What is YOLOS? What's New in the Model?

YOLOS is the newest and potentially most impactful iteration on the YOLO family of object detection models. Outlined in a paper published in June 2021, the YOLOS model is based on transformers, a new breakthrough in the world of computer vision.

In this article, we're going to discuss what YOLOS is, how it works, and how YOLOS compares to other models. Without further ado, let's begin!

What is YOLOS?

YOLOS (You Only Look At One Sequence) is an object detection model that uses the Vision Transformer architecture, based on the transformer architecture established in NLP. YOLOS was designed to illustrate the ways in which transformers could be used in object recognition.
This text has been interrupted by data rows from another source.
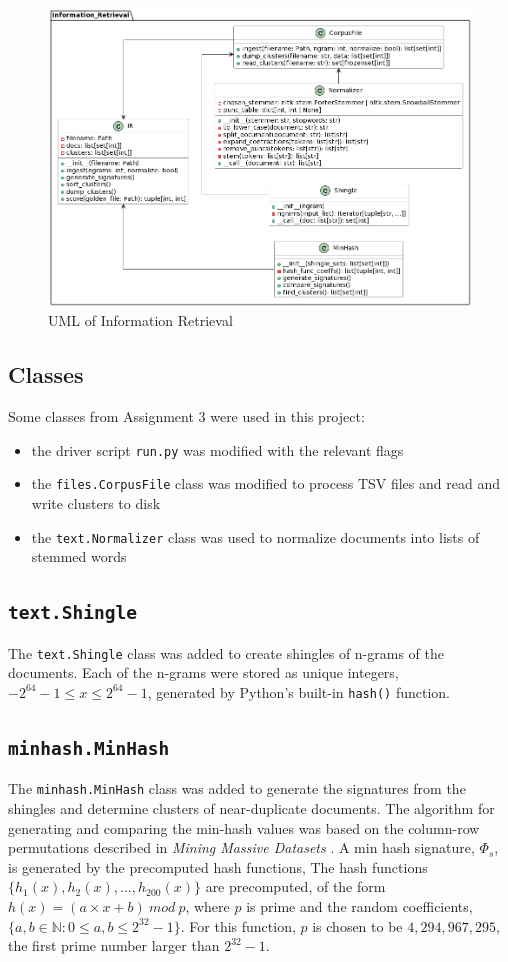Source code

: \documentclass[11pt]{article}
\begin{document}
\begin{figure}[!ht]
  \includegraphics[scale=0.45]{statics/uml.png}
  \centering
  \caption{UML of Information Retrieval}
\end{figure}

\subsection{Classes}
Some classes from Assignment 3 were used in this project:
\begin{itemize}
  \item the driver script \texttt{run.py} was modified with the relevant flags
  \item the \texttt{files.CorpusFile} class was modified to process TSV files and read and write clusters to disk
  \item the \texttt{text.Normalizer} class was used to normalize documents into lists of stemmed words
\end{itemize}

\subsection{\texttt{text.Shingle}}
The \texttt{text.Shingle} class was added to create shingles of n-grams of the documents. Each of the n-grams were stored as unique integers, $-2^{64}-1 \le x \le 2^{64}-1$, generated by Python's built-in \texttt{hash()} function.

\subsection{\texttt{minhash.MinHash}}
The \texttt{minhash.MinHash} class was added to generate the signatures from the shingles and determine clusters of near-duplicate documents. The algorithm for generating and comparing the min-hash values was based on the column-row permutations described in \textit{Mining Massive Datasets} \cite{leskovec_rajaraman_ullman_2022}. A min hash signature, $\Phi_s$, is generated by the precomputed hash functions, The hash functions $\{h_1(x),h_2(x),...,h_{200}(x)\}$ are precomputed, of the form $h(x)=(a \times x + b) \ mod \ p$, where $p$ is prime and the random coefficients, $\{a,b \in \mathbb{N}: 0 \le a,b \le 2^{32}-1\}$. For this function, $p$ is chosen to be $4,294,967,295$, the first prime number larger than $2^{32}-1$.
\end{document}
In the following video, we talk through what's new in YOLOS with reference to this blog post. We cover what's new in YOLOS and how it works both in the video and in the following sections.

Video explanation of YOLOS

The YOLO backbone before YOLOS

In all other YOLO models, the backbone for creating features from images is a variation of convolutional neural networks. While the YOLO models tend to disagree on exactly how this CNN is formed, they all build the neck of the object detection model on the CNN backbone.

Best YOLO diagram I have seen, courtesy of the PP-YOLO paper.

The ascent of transformers

Transformers, from the famous Attention is All you Need, have totally "transformed" the world of NLP, theorized to be even more broad ranging in their ability to model any mathematical transformation between data and predictions. Transformers are actively used in the NLP field to process sequences of text.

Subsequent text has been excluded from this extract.